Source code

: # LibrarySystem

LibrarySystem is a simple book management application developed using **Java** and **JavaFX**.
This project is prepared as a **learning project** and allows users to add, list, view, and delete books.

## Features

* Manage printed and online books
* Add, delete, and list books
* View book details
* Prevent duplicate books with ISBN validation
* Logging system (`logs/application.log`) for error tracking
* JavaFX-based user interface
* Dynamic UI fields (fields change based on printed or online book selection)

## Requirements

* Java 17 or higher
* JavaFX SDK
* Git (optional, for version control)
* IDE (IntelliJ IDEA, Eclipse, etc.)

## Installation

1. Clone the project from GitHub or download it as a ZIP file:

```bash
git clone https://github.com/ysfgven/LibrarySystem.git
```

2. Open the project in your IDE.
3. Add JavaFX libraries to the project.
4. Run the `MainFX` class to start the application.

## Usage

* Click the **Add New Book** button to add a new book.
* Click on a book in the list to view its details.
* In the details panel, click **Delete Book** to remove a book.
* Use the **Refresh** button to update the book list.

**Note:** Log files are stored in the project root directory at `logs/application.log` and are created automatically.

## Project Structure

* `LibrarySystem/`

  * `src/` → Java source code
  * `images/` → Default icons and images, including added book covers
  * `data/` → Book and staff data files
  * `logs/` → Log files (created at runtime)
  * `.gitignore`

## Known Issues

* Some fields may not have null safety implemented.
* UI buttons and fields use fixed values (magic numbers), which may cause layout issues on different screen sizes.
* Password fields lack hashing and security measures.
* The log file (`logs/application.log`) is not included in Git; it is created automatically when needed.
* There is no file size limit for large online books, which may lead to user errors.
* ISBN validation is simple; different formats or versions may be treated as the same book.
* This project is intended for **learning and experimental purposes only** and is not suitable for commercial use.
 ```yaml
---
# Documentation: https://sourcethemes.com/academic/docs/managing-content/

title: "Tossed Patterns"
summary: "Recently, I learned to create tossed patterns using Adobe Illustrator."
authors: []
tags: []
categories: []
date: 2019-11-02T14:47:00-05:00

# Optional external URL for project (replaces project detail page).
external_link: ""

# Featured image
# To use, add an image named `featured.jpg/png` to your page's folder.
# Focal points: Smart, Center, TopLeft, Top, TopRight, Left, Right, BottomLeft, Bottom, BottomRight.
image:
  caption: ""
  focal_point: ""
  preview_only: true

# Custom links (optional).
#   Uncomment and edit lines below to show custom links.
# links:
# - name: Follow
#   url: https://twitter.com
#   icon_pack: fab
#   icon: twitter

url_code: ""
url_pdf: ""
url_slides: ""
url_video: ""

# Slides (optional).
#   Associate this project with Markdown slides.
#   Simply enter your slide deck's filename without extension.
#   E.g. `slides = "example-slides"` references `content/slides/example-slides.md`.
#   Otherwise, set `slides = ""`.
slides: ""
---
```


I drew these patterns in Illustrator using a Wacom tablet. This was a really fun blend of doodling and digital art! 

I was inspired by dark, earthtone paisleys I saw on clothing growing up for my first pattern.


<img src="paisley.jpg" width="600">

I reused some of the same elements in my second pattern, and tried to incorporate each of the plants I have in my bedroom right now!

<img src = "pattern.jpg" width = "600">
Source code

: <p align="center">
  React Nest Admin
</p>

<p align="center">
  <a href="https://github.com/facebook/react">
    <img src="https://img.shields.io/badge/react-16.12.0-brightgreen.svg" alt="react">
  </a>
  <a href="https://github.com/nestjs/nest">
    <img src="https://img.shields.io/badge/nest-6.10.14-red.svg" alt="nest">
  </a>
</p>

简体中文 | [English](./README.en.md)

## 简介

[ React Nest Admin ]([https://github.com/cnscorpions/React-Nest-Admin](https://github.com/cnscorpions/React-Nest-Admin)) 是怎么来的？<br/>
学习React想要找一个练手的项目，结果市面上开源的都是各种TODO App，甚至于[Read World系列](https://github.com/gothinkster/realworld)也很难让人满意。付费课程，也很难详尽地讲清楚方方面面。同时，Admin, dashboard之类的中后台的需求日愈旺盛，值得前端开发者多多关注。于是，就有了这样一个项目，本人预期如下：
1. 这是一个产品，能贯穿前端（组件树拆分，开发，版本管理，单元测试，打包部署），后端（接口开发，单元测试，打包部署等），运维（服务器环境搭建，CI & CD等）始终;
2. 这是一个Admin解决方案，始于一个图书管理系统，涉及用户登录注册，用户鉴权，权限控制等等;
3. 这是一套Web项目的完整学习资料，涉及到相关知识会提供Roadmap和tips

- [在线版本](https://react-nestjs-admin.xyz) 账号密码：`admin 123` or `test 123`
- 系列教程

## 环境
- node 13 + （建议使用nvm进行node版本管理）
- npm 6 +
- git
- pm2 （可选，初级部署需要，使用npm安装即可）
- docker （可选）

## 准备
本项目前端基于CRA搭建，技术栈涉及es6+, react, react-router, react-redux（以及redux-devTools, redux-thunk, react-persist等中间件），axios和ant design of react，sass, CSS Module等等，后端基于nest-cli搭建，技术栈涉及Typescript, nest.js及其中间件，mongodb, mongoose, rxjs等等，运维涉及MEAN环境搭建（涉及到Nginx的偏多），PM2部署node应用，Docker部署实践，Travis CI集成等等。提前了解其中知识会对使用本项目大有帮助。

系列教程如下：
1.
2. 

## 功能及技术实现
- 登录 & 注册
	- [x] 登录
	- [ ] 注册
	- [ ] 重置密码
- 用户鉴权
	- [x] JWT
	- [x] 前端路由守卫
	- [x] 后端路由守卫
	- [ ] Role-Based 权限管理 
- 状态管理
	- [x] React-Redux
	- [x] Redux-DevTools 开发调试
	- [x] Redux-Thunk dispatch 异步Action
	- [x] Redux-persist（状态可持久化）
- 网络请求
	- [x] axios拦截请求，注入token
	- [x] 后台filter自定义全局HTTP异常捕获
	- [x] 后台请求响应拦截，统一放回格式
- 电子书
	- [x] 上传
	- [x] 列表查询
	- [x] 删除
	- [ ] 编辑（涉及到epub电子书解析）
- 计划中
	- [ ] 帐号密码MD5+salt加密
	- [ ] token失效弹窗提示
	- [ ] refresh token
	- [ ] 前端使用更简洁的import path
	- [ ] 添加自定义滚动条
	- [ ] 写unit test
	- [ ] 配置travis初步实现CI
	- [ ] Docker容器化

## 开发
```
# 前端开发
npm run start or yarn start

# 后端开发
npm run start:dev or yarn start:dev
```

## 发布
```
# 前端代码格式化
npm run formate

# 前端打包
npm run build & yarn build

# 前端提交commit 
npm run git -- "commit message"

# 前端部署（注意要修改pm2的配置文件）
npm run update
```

····················

**ASSIGNED TASK:**
Take the entries above and return all of them exactly.

**WRITTEN ANSWER:**
Source code

: # LibrarySystem

LibrarySystem is a simple book management application developed using **Java** and **JavaFX**.
This project is prepared as a **learning project** and allows users to add, list, view, and delete books.

## Features

* Manage printed and online books
* Add, delete, and list books
* View book details
* Prevent duplicate books with ISBN validation
* Logging system (`logs/application.log`) for error tracking
* JavaFX-based user interface
* Dynamic UI fields (fields change based on printed or online book selection)

## Requirements

* Java 17 or higher
* JavaFX SDK
* Git (optional, for version control)
* IDE (IntelliJ IDEA, Eclipse, etc.)

## Installation

1. Clone the project from GitHub or download it as a ZIP file:

```bash
git clone https://github.com/ysfgven/LibrarySystem.git
```

2. Open the project in your IDE.
3. Add JavaFX libraries to the project.
4. Run the `MainFX` class to start the application.

## Usage

* Click the **Add New Book** button to add a new book.
* Click on a book in the list to view its details.
* In the details panel, click **Delete Book** to remove a book.
* Use the **Refresh** button to update the book list.

**Note:** Log files are stored in the project root directory at `logs/application.log` and are created automatically.

## Project Structure

* `LibrarySystem/`

  * `src/` → Java source code
  * `images/` → Default icons and images, including added book covers
  * `data/` → Book and staff data files
  * `logs/` → Log files (created at runtime)
  * `.gitignore`

## Known Issues

* Some fields may not have null safety implemented.
* UI buttons and fields use fixed values (magic numbers), which may cause layout issues on different screen sizes.
* Password fields lack hashing and security measures.
* The log file (`logs/application.log`) is not included in Git; it is created automatically when needed.
* There is no file size limit for large online books, which may lead to user errors.
* ISBN validation is simple; different formats or versions may be treated as the same book.
* This project is intended for **learning and experimental purposes only** and is not suitable for commercial use.
 ```yaml
---
# Documentation: https://sourcethemes.com/academic/docs/managing-content/

title: "Tossed Patterns"
summary: "Recently, I learned to create tossed patterns using Adobe Illustrator."
authors: []
tags: []
categories: []
date: 2019-11-02T14:47:00-05:00

# Optional external URL for project (replaces project detail page).
external_link: ""

# Featured image
# To use, add an image named `featured.jpg/png` to your page's folder.
# Focal points: Smart, Center, TopLeft, Top, TopRight, Left, Right, BottomLeft, Bottom, BottomRight.
image:
  caption: ""
  focal_point: ""
  preview_only: true

# Custom links (optional).
#   Uncomment and edit lines below to show custom links.
# links:
# - name: Follow
#   url: https://twitter.com
#   icon_pack: fab
#   icon: twitter

url_code: ""
url_pdf: ""
url_slides: ""
url_video: ""

# Slides (optional).
#   Associate this project with Markdown slides.
#   Simply enter your slide deck's filename without extension.
#   E.g. `slides = "example-slides"` references `content/slides/example-slides.md`.
#   Otherwise, set `slides = ""`.
slides: ""
---
```


I drew these patterns in Illustrator using a Wacom tablet. This was a really fun blend of doodling and digital art! 

I was inspired by dark, earthtone paisleys I saw on clothing growing up for my first pattern.


<img src="paisley.jpg" width="600">

I reused some of the same elements in my second pattern, and tried to incorporate each of the plants I have in my bedroom right now!

<img src = "pattern.jpg" width = "600">
Source code

: <p align="center">
  React Nest Admin
</p>

<p align="center">
  <a href="https://github.com/facebook/react">
    <img src="https://img.shields.io/badge/react-16.12.0-brightgreen.svg" alt="react">
  </a>
  <a href="https://github.com/nestjs/nest">
    <img src="https://img.shields.io/badge/nest-6.10.14-red.svg" alt="nest">
  </a>
</p>

简体中文 | [English](./README.en.md)

## 简介

[ React Nest Admin ]([https://github.com/cnscorpions/React-Nest-Admin](https://github.com/cnscorpions/React-Nest-Admin)) 是怎么来的？<br/>
学习React想要找一个练手的项目，结果市面上开源的都是各种TODO App，甚至于[Read World系列](https://github.com/gothinkster/realworld)也很难让人满意。付费课程，也很难详尽地讲清楚方方面面。同时，Admin, dashboard之类的中后台的需求日愈旺盛，值得前端开发者多多关注。于是，就有了这样一个项目，本人预期如下：
1. 这是一个产品，能贯穿前端（组件树拆分，开发，版本管理，单元测试，打包部署），后端（接口开发，单元测试，打包部署等），运维（服务器环境搭建，CI & CD等）始终;
2. 这是一个Admin解决方案，始于一个图书管理系统，涉及用户登录注册，用户鉴权，权限控制等等;
3. 这是一套Web项目的完整学习资料，涉及到相关知识会提供Roadmap和tips

- [在线版本](https://react-nestjs-admin.xyz) 账号密码：`admin 123` or `test 123`
- 系列教程

## 环境
- node 13 + （建议使用nvm进行node版本管理）
- npm 6 +
- git
- pm2 （可选，初级部署需要，使用npm安装即可）
- docker （可选）

## 准备
本项目前端基于CRA搭建，技术栈涉及es6+, react, react-router, react-redux（以及redux-devTools, redux-thunk, react-persist等中间件），axios和ant design of react，sass, CSS Module等等，后端基于nest-cli搭建，技术栈涉及Typescript, nest.js及其中间件，mongodb, mongoose, rxjs等等，运维涉及MEAN环境搭建（涉及到Nginx的偏多），PM2部署node应用，Docker部署实践，Travis CI集成等等。提前了解其中知识会对使用本项目大有帮助。

系列教程如下：
1.
2. 

## 功能及技术实现
- 登录 & 注册
	- [x] 登录
	- [ ] 注册
	- [ ] 重置密码
- 用户鉴权
	- [x] JWT
	- [x] 前端路由守卫
	- [x] 后端路由守卫
	- [ ] Role-Based 权限管理 
- 状态管理
	- [x] React-Redux
	- [x] Redux-DevTools 开发调试
	- [x] Redux-Thunk dispatch 异步Action
	- [x] Redux-persist（状态可持久化）
- 网络请求
	- [x] axios拦截请求，注入token
	- [x] 后台filter自定义全局HTTP异常捕获
	- [x] 后台请求响应拦截，统一放回格式
- 电子书
	- [x] 上传
	- [x] 列表查询
	- [x] 删除
	- [ ] 编辑（涉及到epub电子书解析）
- 计划中
	- [ ] 帐号密码MD5+salt加密
	- [ ] token失效弹窗提示
	- [ ] refresh token
	- [ ] 前端使用更简洁的import path
	- [ ] 添加自定义滚动条
	- [ ] 写unit test
	- [ ] 配置travis初步实现CI
	- [ ] Docker容器化

## 开发
```
# 前端开发
npm run start or yarn start

# 后端开发
npm run start:dev or yarn start:dev
```

## 发布
```
# 前端代码格式化
npm run formate

# 前端打包
npm run build & yarn build

# 前端提交commit 
npm run git -- "commit message"

# 前端部署（注意要修改pm2的配置文件）
npm run update
```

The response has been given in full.